Namun sebagian besar sekolah secara khusus sekolah negeri memakai pendekatan pengerjaan tugas melalui google classroom dan youtube, yang tidak mengharuskan memakai pakaian seragam.
Karena itu, pengadaan pakaian seragam menjadi mubasir. Begitu juga dengan pengadaan tas dan buku tulis, karena siswa diminta mengerjakan melalui media online google classroom.
Terkait hal itu, pemerintah mengatakan program ini telah direncanakan sebelum adanya pandemi, sehingga walaupun dinilai tidak tepat sasaran karena sejak Maret 2020 semua kegiatan di sekolah dihentikan karena pandemi Covid-19, dan kegiatan belajar mengajar dilakukan secara online.

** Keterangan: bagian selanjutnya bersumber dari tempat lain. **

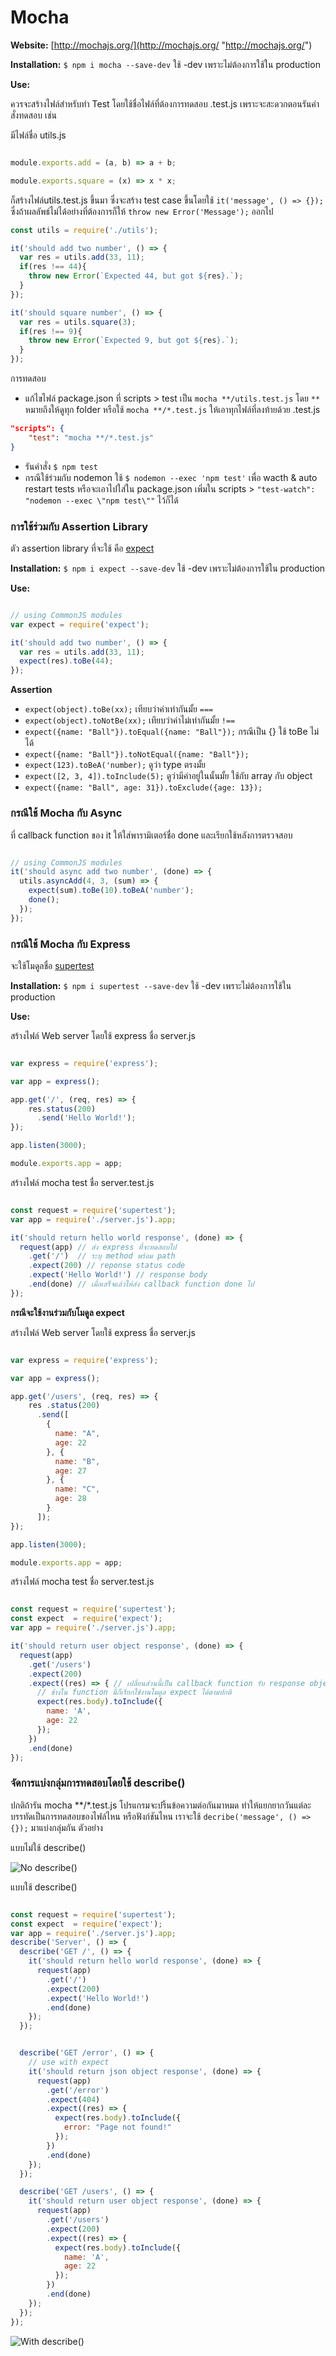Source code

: # Mocha #

**Website:** [http://mochajs.org/](http://mochajs.org/ "http://mochajs.org/")

**Installation:** `$ npm i mocha --save-dev` ใช้ -dev เพราะไม่ต้องการใช้ใน production

**Use:**

ควรจะสร้างไฟล์สำหรับทำ Test โดยใช้ชื่อไฟล์ที่ต้องการทดสอบ .test.js เพราะจะสะดวกตอนรันคำสั่งทดสอบ เช่น 

มีไฟล์ชื่อ utils.js

```javascript

module.exports.add = (a, b) => a + b;

module.exports.square = (x) => x * x;
```

ก็สร้างไฟล์utils.test.js ขึ้นมา ซึ่งจะสร้าง test case ขึ้นโดยใช้ `it('message', () => {});` ซึ่งถ้าผลลัพธ์ไม่ได้อย่างที่ต้องการก็ให้ `throw new Error('Message');` ออกไป

```javascript
const utils = require('./utils');

it('should add two number', () => {
  var res = utils.add(33, 11);
  if(res !== 44){
    throw new Error(`Expected 44, but got ${res}.`);
  }
});

it('should square number', () => {
  var res = utils.square(3);
  if(res !== 9){
    throw new Error(`Expected 9, but got ${res}.`);
  }
});
```

การทดสอบ

- แก้ไขไฟล์ package.json ที่ scripts > test เป็น `mocha **/utils.test.js` โดย `**` หมายถึงให้ดูทุก folder หรือใช้ `mocha **/*.test.js` ให้เอาทุกไฟล์ที่ลงท้ายด้วย .test.js

```json
"scripts": {
	"test": "mocha **/*.test.js"
}
```

- รันคำสั่ง `$ npm test`
- กรณีใช้ร่วมกับ nodemon ใช้ `$ nodemon --exec 'npm test'` เพื่อ wacth & auto restart tests หรือจะเอาไปใส่ใน package.json เพิ่มใน scripts > `"test-watch": "nodemon --exec \"npm test\""` ไว้ก็ได้

### การใช้ร่วมกับ Assertion Library ###

ตัว assertion library ที่จะใช้ คือ [expect](expect "https://github.com/mjackson/expect")

**Installation:** `$ npm i expect --save-dev` ใช้ -dev เพราะไม่ต้องการใช้ใน production

**Use:**

```javascript

// using CommonJS modules
var expect = require('expect');

it('should add two number', () => {
  var res = utils.add(33, 11);
  expect(res).toBe(44);
});
```

**Assertion**

- `expect(object).toBe(xx);` เทียบว่าค่าเท่ากันมั้ย `===`
- `expect(object).toNotBe(xx);` เทียบว่าค่าไม่เท่ากันมั้ย `!==`
- `expect({name: "Ball"}).toEqual({name: "Ball"});` กรณีเป็น {} ใช้ toBe ไม่ได้
- `expect({name: "Ball"}).toNotEqual({name: "Ball"});`
- `expect(123).toBeA('number);` ดูว่า type ตรงมั้ย
- `expect([2, 3, 4]).toInclude(5);` ดูว่ามีค่าอยู่ในนั้นมั้ย ใช้กับ array กับ object
- `expect({name: "Ball", age: 31}).toExclude({age: 13});`

### กรณีใช้ Mocha กับ Async ###

ที่ callback function ของ it ให้ใส่พารามิเตอร์ชื่อ done และเรียกใช้หลังการตรวจสอบ

```javascript

// using CommonJS modules
it('should async add two number', (done) => {
  utils.asyncAdd(4, 3, (sum) => {
    expect(sum).toBe(10).toBeA('number');
    done();
  });
});
```

### กรณีใช้ Mocha กับ Express ###

จะใช้โมดูลชื่อ [supertest](supertest "https://github.com/visionmedia/supertest")

**Installation:** `$ npm i supertest --save-dev` ใช้ -dev เพราะไม่ต้องการใช้ใน production

**Use:**

สร้างไฟล์ Web server โดยใช้ express ชื่อ server.js

```javascript

var express = require('express');

var app = express();

app.get('/', (req, res) => {
    res.status(200)
      .send('Hello World!');
});

app.listen(3000);

module.exports.app = app;
```

สร้างไฟล์ mocha test ชื่อ server.test.js

```javascript

const request = require('supertest');
var app = require('./server.js').app;

it('should return hello world response', (done) => {
  request(app) // ส่ง express ที่จะทดสอบไป
    .get('/')  // ระบุ method พร้อม path
    .expect(200) // reponse status code
    .expect('Hello World!') // response body
    .end(done) // เมื่อเสร็จแล้วให้ส่ง callback function done ไป
});
```

**กรณีจะใช้งานร่วมกับโมดูล expect**

สร้างไฟล์ Web server โดยใช้ express ชื่อ server.js

```javascript

var express = require('express');

var app = express();

app.get('/users', (req, res) => {
    res .status(200)
      .send([
        {
          name: "A",
          age: 22
        }, {
          name: "B",
          age: 27
        }, {
          name: "C",
          age: 28
        }
      ]);
});

app.listen(3000);

module.exports.app = app;
```

สร้างไฟล์ mocha test ชื่อ server.test.js

```javascript

const request = require('supertest');
const expect  = require('expect');
var app = require('./server.js').app;

it('should return user object response', (done) => {
  request(app)
    .get('/users')
    .expect(200)
    .expect((res) => { // เปลี่ยนส่วนนี้เป็น callback function รับ response object มา
      // ข้างใน function นี้ก็เรียกใช้งานโมดูล expect ได้ตามปกติ
      expect(res.body).toInclude({
        name: 'A',
        age: 22
      });
    })
    .end(done)
});
```

### จัดการแบ่งกลุ่มการทดสอบโดยใช้ describe() ###

ปกติถ้ารัน mocha **/*.test.js โปรแกรมจะปริ้นข้อความต่อกันมาหมด ทำให้แยกยากวันแต่ละบรรทัดเป็นการทดสอบของไฟล์ไหน หรือฟังก์ชันไหน เราจะใช้ `decribe('message', () => {});` มาแบ่งกลุ่มกัน ตัวอย่าง

แบบไม่ใช้ describe()

![No describe()](https://github.com/somprasongd/mymemo/blob/master/Node.js/Mocha/resources/images/no_describe.PNG)

แบบใช้ describe()

```javascript

const request = require('supertest');
const expect  = require('expect');
var app = require('./server.js').app;
describe('Server', () => {
  describe('GET /', () => {
    it('should return hello world response', (done) => {
      request(app)
        .get('/')
        .expect(200)
        .expect('Hello World!')
        .end(done)
    });
  });


  describe('GET /error', () => {
    // use with expect
    it('should return json object response', (done) => {
      request(app)
        .get('/error')
        .expect(404)
        .expect((res) => {
          expect(res.body).toInclude({
            error: "Page not found!"
          });
        })
        .end(done)
    });
  });

  describe('GET /users', () => {
    it('should return user object response', (done) => {
      request(app)
        .get('/users')
        .expect(200)
        .expect((res) => {
          expect(res.body).toInclude({
            name: 'A',
            age: 22
          });
        })
        .end(done)
    });
  });
});
```

![With describe()](https://github.com/somprasongd/mymemo/blob/master/Node.js/Mocha/resources/images/with_describe.PNG)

Namun pemerintah tetap mendistribusikan bantuan ini, karena sudah sesuai perencanaannya.
Pengadaan pakaian seragam tidak didasarkan pada analisis kebutuhan, tetapi hanya berdasarkan pengalaman empirik waktu pemerintah ketika bertemu masyarakat.
Kadis Pendidikan dan Kebudayaan Kota Kupang juga menyatakan, anak-anak yang orang tuanya mampu tidak usah menerima bantuan itu atau kalau merasa tidak butuh, sebaiknya dikembalikan agar bisa disalurkan kepada anak-anak yang lain.
Selain itu, pengadaan dan pendistribusian, tidak diikuti dengan pendataan secara akurat terkait jumlah siswa dan berdasarkan ukuran pakaian seragam.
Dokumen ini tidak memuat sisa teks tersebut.